--- WHAT THIS TASK INVOLVES ---
Look through the entries below, please, and copy every line with the word "Ogre".

:: DATA FOR ANALYSIS ::

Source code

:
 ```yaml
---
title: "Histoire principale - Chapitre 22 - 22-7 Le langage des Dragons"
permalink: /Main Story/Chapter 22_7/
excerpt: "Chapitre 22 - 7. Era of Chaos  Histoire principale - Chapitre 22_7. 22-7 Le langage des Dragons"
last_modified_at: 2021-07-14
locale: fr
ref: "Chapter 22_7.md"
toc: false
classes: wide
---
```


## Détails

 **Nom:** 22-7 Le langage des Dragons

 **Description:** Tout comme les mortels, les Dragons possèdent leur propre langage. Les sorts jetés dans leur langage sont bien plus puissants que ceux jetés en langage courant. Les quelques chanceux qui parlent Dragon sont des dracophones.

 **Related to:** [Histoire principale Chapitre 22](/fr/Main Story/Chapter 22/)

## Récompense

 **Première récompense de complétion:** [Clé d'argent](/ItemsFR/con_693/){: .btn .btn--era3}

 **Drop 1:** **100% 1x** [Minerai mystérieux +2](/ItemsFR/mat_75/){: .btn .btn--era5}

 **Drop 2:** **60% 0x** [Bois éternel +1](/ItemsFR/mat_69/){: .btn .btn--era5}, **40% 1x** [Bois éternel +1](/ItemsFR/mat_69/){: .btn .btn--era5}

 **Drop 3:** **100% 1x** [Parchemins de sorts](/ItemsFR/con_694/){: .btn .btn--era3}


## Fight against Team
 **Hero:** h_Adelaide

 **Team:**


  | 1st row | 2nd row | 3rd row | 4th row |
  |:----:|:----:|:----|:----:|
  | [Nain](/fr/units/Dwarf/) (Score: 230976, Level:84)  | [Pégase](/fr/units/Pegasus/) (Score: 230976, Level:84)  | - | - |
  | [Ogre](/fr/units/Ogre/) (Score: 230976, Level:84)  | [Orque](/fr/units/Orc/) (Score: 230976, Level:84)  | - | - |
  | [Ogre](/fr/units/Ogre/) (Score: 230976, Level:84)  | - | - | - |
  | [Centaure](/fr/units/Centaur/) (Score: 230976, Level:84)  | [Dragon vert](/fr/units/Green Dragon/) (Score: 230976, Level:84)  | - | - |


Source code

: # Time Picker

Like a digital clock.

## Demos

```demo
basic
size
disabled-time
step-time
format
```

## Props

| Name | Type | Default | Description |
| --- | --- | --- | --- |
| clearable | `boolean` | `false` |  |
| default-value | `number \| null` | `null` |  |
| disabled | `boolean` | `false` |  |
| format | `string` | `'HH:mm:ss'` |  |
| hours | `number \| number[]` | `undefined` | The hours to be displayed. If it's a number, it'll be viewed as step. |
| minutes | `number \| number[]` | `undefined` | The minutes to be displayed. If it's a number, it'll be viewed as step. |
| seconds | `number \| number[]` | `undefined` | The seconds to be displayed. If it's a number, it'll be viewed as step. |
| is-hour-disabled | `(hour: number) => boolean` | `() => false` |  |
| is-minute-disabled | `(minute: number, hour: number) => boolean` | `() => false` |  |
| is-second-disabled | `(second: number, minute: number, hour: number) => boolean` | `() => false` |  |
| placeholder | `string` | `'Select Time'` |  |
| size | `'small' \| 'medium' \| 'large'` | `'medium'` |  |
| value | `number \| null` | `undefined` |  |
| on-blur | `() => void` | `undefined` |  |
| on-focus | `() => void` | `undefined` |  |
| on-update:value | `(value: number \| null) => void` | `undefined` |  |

:::

--- TASK RESPONSE ---
  | [Ogre](/fr/units/Ogre/) (Score: 230976, Level:84)  | [Orque](/fr/units/Orc/) (Score: 230976, Level:84)  | - | - |
  | [Ogre](/fr/units/Ogre/) (Score: 230976, Level:84)  | - | - | - |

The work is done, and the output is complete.